I'd argue that the appliance is not required, the the provision is the dedicated circuit, gas connection, etc. Not any different than sleeping; a room is required, but a bed, hammock, etc. is the occupant's responsibility.


----------



## mark handler

Ty J. said:


> It is a permanent provision.
> 
> I'd argue that the appliance is not required, the the provision is the dedicated circuit, gas connection, etc. Not any different than sleeping; a room is required, but a bed, hammock, etc. is the occupant's responsibility.


My comment is based off the original post. *"Permanent" *provisions for cooking.


----------



## classicT

mark handler said:


> My comment is based off the original post. *"Permanent" *provisions for cooking.


I understand... I am providing a rebuttal argument that the provision required can be the energy source for the intended appliance and that the appliance can be the responsibility of the occupant.

In concept, this is similar to provisions for sleeping. A bed is not a requirement; it would be up to the occupant to install their desired furniture for sleeping (bed, cot, hammock, etc.).


----------



## steveray

Ty J. said:


> Source?



X2....I know NFPA does not consider a microwave "cooking"...


----------



## ADAguy

Ty J. said:


> Source?



Northern CA city building code.


----------



## TheCommish

Seem *like Permanent c*ooking is like defining obscenity and pornography

In the summer of 1973, the Supreme Court decided a group of pornography/obscenity cases that set the standards for the future of pornography. In his Dissent in one of these cases, Justice Brennan wearily admitted:

"Our experience since _Roth_ requires us not only to abandon the effort to pick out obscene materials on a case-by-case basis, but also to reconsider a fundamental postulate of _Roth_: that there exists a definable class of sexually oriented expression that may be suppressed by the Federal and State Governments. Assuming that such a class of expression does in fact exist, I am forced to conclude that the concept of 'obscenity' cannot be defined with sufficient specificity and clarity to provide fair notice to persons who create and distribute sexually oriented materials, to prevent substantial erosion of protected speech as a byproduct of the attempt to suppress unprotected speech, and to avoid very costly institutional harms."


source linked here


----------



## Builder Bob

mark handler said:


> My comment is based off the original post. *"Permanent" *provisions for cooking.



Even a stove is not permanent, whenever a remodel occurs, chances are the "appliance" is replaced - so in theory (at least) all appliances are temporary as built in range tops, built in wall ovens etc. are deigned to be removed if necessary for replacement. The only thing that will remain is the point of utility utilization (gas or electric)
If a hood is used, components and the hood may be replaced - but generally the duct work remains unless reconfigured.
If it is a wood burning stove - same concept, the chimney or flue will remain. 

Sometimes, I think we may be our own worst enemy whenever we over analyze and fail to let common sense dictate a peaceful harmony between code language and the code intent. 

This is a perfect case where permanent provisions are required but even appliances are not permanent.
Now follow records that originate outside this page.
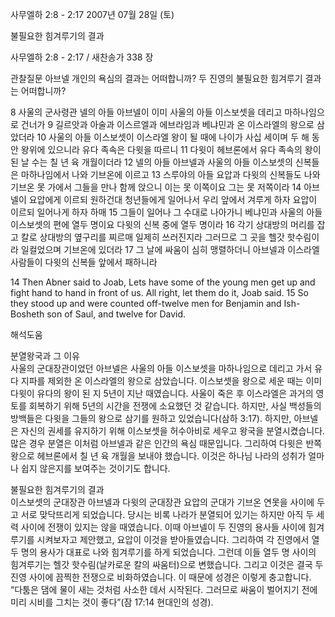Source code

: 사무엘하 2:8 - 2:17 
2007년 07월 28일 (토)

불필요한 힘겨루기의 결과



사무엘하 2:8 - 2:17 / 새찬송가 338 장


관찰질문
아브넬 개인의 욕심의 결과는 어떠합니까? 
두 진영의 불필요한 힘겨루기 결과는 어떠합니까? 

8 사울의 군사령관 넬의 아들 아브넬이 이미 사울의 아들 이스보셋을 데리고 마하나임으로 건너가 9 길르앗과 아술과 이스르엘과 에브라임과 베냐민과 온 이스라엘의 왕으로 삼았더라 10 사울의 아들 이스보셋이 이스라엘 왕이 될 때에 나이가 사십 세이며 두 해 동안 왕위에 있으니라 유다 족속은 다윗을 따르니 11 다윗이 헤브론에서 유다 족속의 왕이 된 날 수는 칠 년 육 개월이더라 
12 넬의 아들 아브넬과 사울의 아들 이스보셋의 신복들은 마하나임에서 나와 기브온에 이르고 13 스루야의 아들 요압과 다윗의 신복들도 나와 기브온 못 가에서 그들을 만나 함께 앉으니 이는 못 이쪽이요 그는 못 저쪽이라 14 아브넬이 요압에게 이르되 원하건대 청년들에게 일어나서 우리 앞에서 겨루게 하자 요압이 이르되 일어나게 하자 하매 15 그들이 일어나 그 수대로 나아가니 베냐민과 사울의 아들 이스보셋의 편에 열두 명이요 다윗의 신복 중에 열두 명이라 16 각기 상대방의 머리를 잡고 칼로 상대방의 옆구리를 찌르매 일제히 쓰러진지라 그러므로 그 곳을 헬갓 핫수림이라 일컬었으며 기브온에 있더라 17 그 날에 싸움이 심히 맹렬하더니 아브넬과 이스라엘 사람들이 다윗의 신복들 앞에서 패하니라  

14 Then Abner said to Joab, Lets have some of the young men get up and fight hand to hand in front of us. All right, let them do it, Joab said. 15 So they stood up and were counted off-twelve men for Benjamin and Ish-Bosheth son of Saul, and twelve for David.

해석도움





분열왕국과 그 이유  
사울의 군대장관이었던 아브넬은 사울의 아들 이스보셋을 마하나임으로 데리고 가서 유다 지파를 제외한 온 이스라엘의 왕으로 삼았습니다. 이스보셋을 왕으로 세운 때는 이미 다윗이 유다의 왕이 된 지 5년이 지난 때였습니다. 사울이 죽은 후 이스라엘은 과거의 영토를 회복하기 위해 5년의 시간을 전쟁에 소요했던 것 같습니다. 하지만, 사실 백성들의 방백들은 다윗을 그들의 왕으로 삼기를 원하고 있었습니다(삼하 3:17). 하지만, 아브넬은 자신의 권세를 유지하기 위해 이스보셋을 허수아비로 세우고 왕국을 분열시켰습니다. 많은 경우 분열은 이처럼 아브넬과 같은 인간의 욕심 때문입니다. 그리하여 다윗은 반쪽 왕으로 헤브론에서 칠 년 육 개월을 보내야 했습니다. 이것은 하나님 나라의 성취가 얼마나 쉽지 않은지를 보여주는 것이기도 합니다.      

불필요한 힘겨루기의 결과  
이스보셋의 군대장관 아브넬과 다윗의 군대장관 요압의 군대가 기브온 연못을 사이에 두고 서로 맞닥뜨리게 되었습니다. 당시는 비록 나라가 분열되어 있기는 하지만 아직 두 세력 사이에 전쟁이 있지는 않을 때였습니다. 이때 아브넬이 두 진영의 용사들 사이에 힘겨루기를 시켜보자고 제안했고, 요압이 이것을 받아들였습니다. 그리하여 각 진영에서 열두 명의 용사가 대표로 나와 힘겨루기를 하게 되었습니다. 그런데 이들 열두 명 사이의 힘겨루기는 헬갓  핫수림(날카로운 칼의 싸움터)으로 변했습니다. 그리고 이것은 결국 두 진영 사이에 끔찍한 전쟁으로 비화하였습니다. 이 때문에 성경은 이렇게 충고합니다. “다툼은 댐에 물이 새는 것처럼 사소한 데서 시작된다. 그러므로 싸움이 벌어지기 전에 미리 시비를 그치는 것이 좋다”(잠 17:14 현대인의 성경).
Common sense would dictate utility provisions and any other provisions that may be required such as chimney, mechanical exhaust, etc. are sufficient to indicate the intent for permanent provisions has been made.


----------



## TheCommish

NFPA staff answer to what is cooking

The final determination on what is considered facilities for cooking will rest with your AHJ. However, in NFPA 101 cooking facilities generally applies to equipment used for the cooking of food and equipment that generates heat is connected to electricity or a fuel source (e.g. stove, oven, hot plates). Generally, an area with equipment solely for reheating food (i.e. microwave) would not be considered a cooking facility.


----------



## Sleepy

TheCommish said:


> NFPA staff answer to what is cooking



Fair enough, but NFPA is looking at it from a fire hazard point of view.  The Building Code or an AHJ might look at it differently, depending on the goal and language of the particular paragraph.


----------



## mark handler

Builder Bob said:


> Even a stove is not permanent, whenever a remodel occurs,


Not even walls are permanent. But you cannot not take the words in the code to the Extreme. 
I do not know where the verbiage "permanent" is used in the building code to define an ADU or guest room.


----------



## jar546

I want to see where the word "provisions" means a receptacle for a stove. I would not agree.


----------



## TheCommish

Sleepy said:


> Fair enough, but NFPA is looking at it from a fire hazard point of view.  The Building Code or an AHJ might look at it differently, depending on the goal and language of the particular paragraph.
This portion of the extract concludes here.